Driver 30 interrupts current path 200 by driving pyro-fuse 50 according to the derivative measured by second measurement unit 20. More specifically, driver 30 drives pyro-fuse 50 to interrupt current I with large value flowing in current path 200 in the abnormal state. In other words, driver 30 drives pyro-fuse 50 to interrupt a short-circuit current generated in current path 200. For example, driver 30 determines whether or not the derivative measured by second measurement unit 20 exceeds a threshold (threshold for the derivative) for driving pyro-fuse 50. When the derivative exceeds the threshold, driver 30 outputs, to pyro-fuse 50, a drive signal for driving pyro-fuse 50. Pyro-fuse 50 receiving the drive signal instantaneously interrupts current path 200.

As described above, current breaker 100 is configured to interrupt current path 200, and includes first measurement unit 10 configured to measure current I flowing in current path 200, second measurement unit 20 including air core coil 21 wound around current path 200 and configured to measure, by air core coil 21, the derivative of current I flowing in current path 200, and a driver configured to interrupt current path 200 by driving pyro-fuse 50 according to the derivative measured by second measurement unit 20.

In this configuration, current I in the normal state is precisely measured by setting, to the normal use range, the measuring range of current I of first measurement unit 10, and first measurement unit 10 measures current I in the normal state. On the other hand, second measurement unit 20 includes air core coil 21 configured to measure a large current. Thus, when a fault, such as a short circuit, occurs, a large current is interrupted in the abnormal state by measuring the large current using second measurement unit 20.

FIG. 3 is a diagram illustrating measuring range MR0 and measurement precision of current according to a comparative example.

FIG. 4 is a diagram illustrating measuring ranges MR1 and MR2 and measurement precision of current I according to Exemplary Embodiment 1.

The comparative example is an example of measuring current I in the normal state and current I in the abnormal state by a single measurement unit.
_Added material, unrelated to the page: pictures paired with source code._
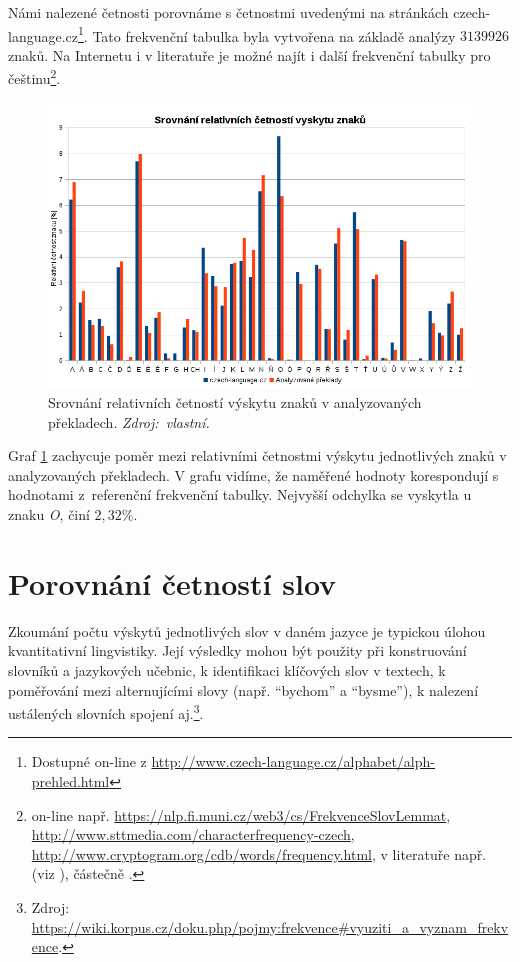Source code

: \documentclass[dp.tex]{subfiles}
\begin{document}
Námi nalezené četnosti porovnáme s četnostmi uvedenými na stránkách czech-language.cz\footnote{Dostupné on-line z \url{http://www.czech-language.cz/alphabet/alph-prehled.html}}. Tato frekvenční tabulka byla vytvořena na základě analýzy $3 139 926$ znaků. Na Internetu i v literatuře je možné najít i další frekvenční tabulky pro češtinu\footnote{on-line např. \url{https://nlp.fi.muni.cz/web3/cs/FrekvenceSlovLemmat}, \url{http://www.sttmedia.com/characterfrequency-czech}, \url{http://www.cryptogram.org/cdb/words/frequency.html}, v literatuře např.  (viz \cite{Kraus1965}), částečně  \cite[str.~109-121]{Tesitelova1987}.}.

\begin{figure}[h!]
	\centering
	\includegraphics[max width=\textwidth,keepaspectratio=true]{imgs-70-prakticka/cetnost-znaku2}
	\caption[Srovnání relativních četností výskytu znaků v analyzovaných překladech.]{Srovnání relativních četností výskytu znaků v analyzovaných překladech. \textit{Zdroj:~vlastní.}}
	\label{fig:character-freq}
\end{figure}

Graf \ref{fig:character-freq} zachycuje poměr mezi relativními četnostmi výskytu jednotlivých znaků v analyzovaných překladech. V grafu vidíme, že naměřené hodnoty korespondují s hodnotami z~referenční frekvenční tabulky. Nejvyšší odchylka se vyskytla u znaku \textit{O}, činí $2{,}32 \%$.

\section{Porovnání četností slov}

Zkoumání počtu výskytů jednotlivých slov v daném jazyce je typickou úlohou kvantitativní lingvistiky. Její výsledky mohou být použity při konstruování slovníků a jazykových učebnic, k identifikaci klíčových slov v textech, k poměřování mezi alternujícími slovy (např. \enquote{bychom} a \enquote{bysme}), k nalezení ustálených slovních spojení aj.\footnote{Zdroj: \url{https://wiki.korpus.cz/doku.php/pojmy:frekvence\#vyuziti_a_vyznam_frekvence}.}.
\end{document}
The comparative example shown in FIG. 3 has a coarse measurement precision because the single measurement unit needs to measure current I in broad range MR0 from current I in the normal state to current I with large value in the abnormal state.
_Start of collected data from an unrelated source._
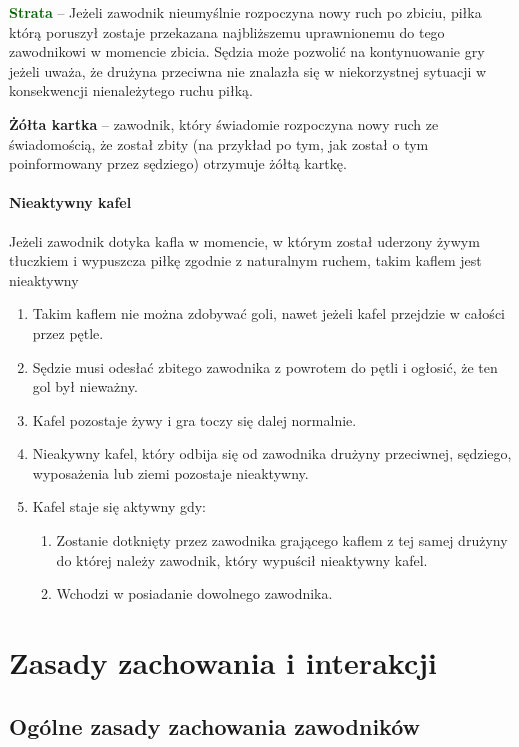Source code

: \documentclass[12pt]{article}
\newcommand\yellowcard[1]{\bgroup\textcolor{darkyellow}{\textbf{#1}}}
\newcommand\other[1]{\bgroup\textcolor{darkgreen}{\textbf{#1}}}
\begin{document}
\other{Strata} -- Jeżeli zawodnik nieumyślnie rozpoczyna nowy ruch po
zbiciu, piłka którą poruszył zostaje przekazana najbliższemu
uprawnionemu do tego zawodnikowi w momencie zbicia. Sędzia może pozwolić
na kontynuowanie gry jeżeli uważa, że drużyna przeciwna nie znalazła się
w niekorzystnej sytuacji w konsekwencji nienależytego ruchu piłką.

\yellowcard{Żółta kartka} -- zawodnik, który świadomie rozpoczyna nowy ruch ze
świadomością, że został zbity (na przykład po tym, jak został o tym
poinformowany przez sędziego) otrzymuje żółtą kartkę.

\paragraph{Nieaktywny kafel}
Jeżeli zawodnik dotyka kafla w
momencie, w którym został uderzony żywym tłuczkiem i wypuszcza piłkę
zgodnie z naturalnym ruchem, takim kaflem jest nieaktywny

\begin{enumerate}
	\item
	      Takim kaflem nie można zdobywać goli, nawet jeżeli kafel przejdzie w
	      całości przez pętle.
	\item
	      Sędzie musi odesłać zbitego zawodnika z powrotem do pętli i ogłosić,
	      że ten gol był nieważny.
	\item
	      Kafel pozostaje żywy i gra toczy się dalej normalnie.
	\item
	      Nieakywny kafel, który odbija się od zawodnika drużyny przeciwnej,
	      sędziego, wyposażenia lub ziemi pozostaje nieaktywny.
	\item
	      Kafel staje się aktywny gdy:

	      \begin{enumerate}
		      \item
		            Zostanie dotknięty przez zawodnika grającego kaflem z tej samej
		            drużyny do której należy zawodnik, który wypuścił nieaktywny kafel.
		      \item
		            Wchodzi w posiadanie dowolnego zawodnika.
	      \end{enumerate}
\end{enumerate}

\pagebreak
\section{Zasady zachowania i interakcji}

\subsection{Ogólne zasady zachowania zawodników}
\end{document}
On the other hand, in accordance with Embodiment 1, as illustrated in FIG. 4, first measurement unit 10 focuses on measuring current I in range MR1 in the normal state, and second measurement unit 20 measures large current I in range MR2 in the abnormal state. Thus, fine measurement precision of current I is provided in the normal state and also measurement of large current I and interruption are feasible in the abnormal state. In accordance with Embodiment 1, an upper limit of measuring range MR2 of second measurement unit 20 is higher than an upper limit of measuring range MR1 of first measurement unit 10. In accordance with Embodiment 1, a lower limit of measuring range MR2 of second measurement unit 20 is higher than the upper limit of measuring range MR2 of first measurement unit 10. First measurement unit 10 has a finer measurement precision than a measurement precision of second measurement unit 20. In other words, the minimum value of a difference between current values mutually distinguishable measured by first measurement unit 10 is smaller than the minimum value of a difference between current values mutually distinguishable measured by second measurement unit 20.

As described above, the breaker according to Embodiment 1 is capable of interrupting large current I in the abnormal state and is capable of measuring current I with high precision in the normal state.

In the case that pyro-fuse 50 is driven based on a value of current I, instead of the derivative of current I flowing in current path 200, pyro-fuse 50 is driven to interrupt large current I flowing in current path 200 in the abnormal state when current I flowing in current path 200 increases due to occurrence of a fault and reaches the threshold (threshold for the value of current I) for driving pyro-fuse 50. However, in this case, it takes time until current I flowing in current path 200 reaches the threshold, and the large current may flow to components configuring current breaker 100. To ensure the operation reliability against the large current, components configuring current breaker 100 have large sizes.

On the other hand, according to Embodiment 1, when pyro-fuse 50 is driven responsive to the derivative of current I flowing in current path 200, pyro-fuse 50 is driven by an amount of change of current I flowing in current path 200. When a fault, such as a short circuit, occurs, the amount of change of current I flowing in current path 200 increases in an initial stage of transition to a large value. Thus, pyro-fuse 50 is driven in the initial stage. Accordingly, components configuring current breaker 100 do not necessarily have large sizes in order to ensure the operation reliability against the large current, and current breaker 100 accordingly has a small size.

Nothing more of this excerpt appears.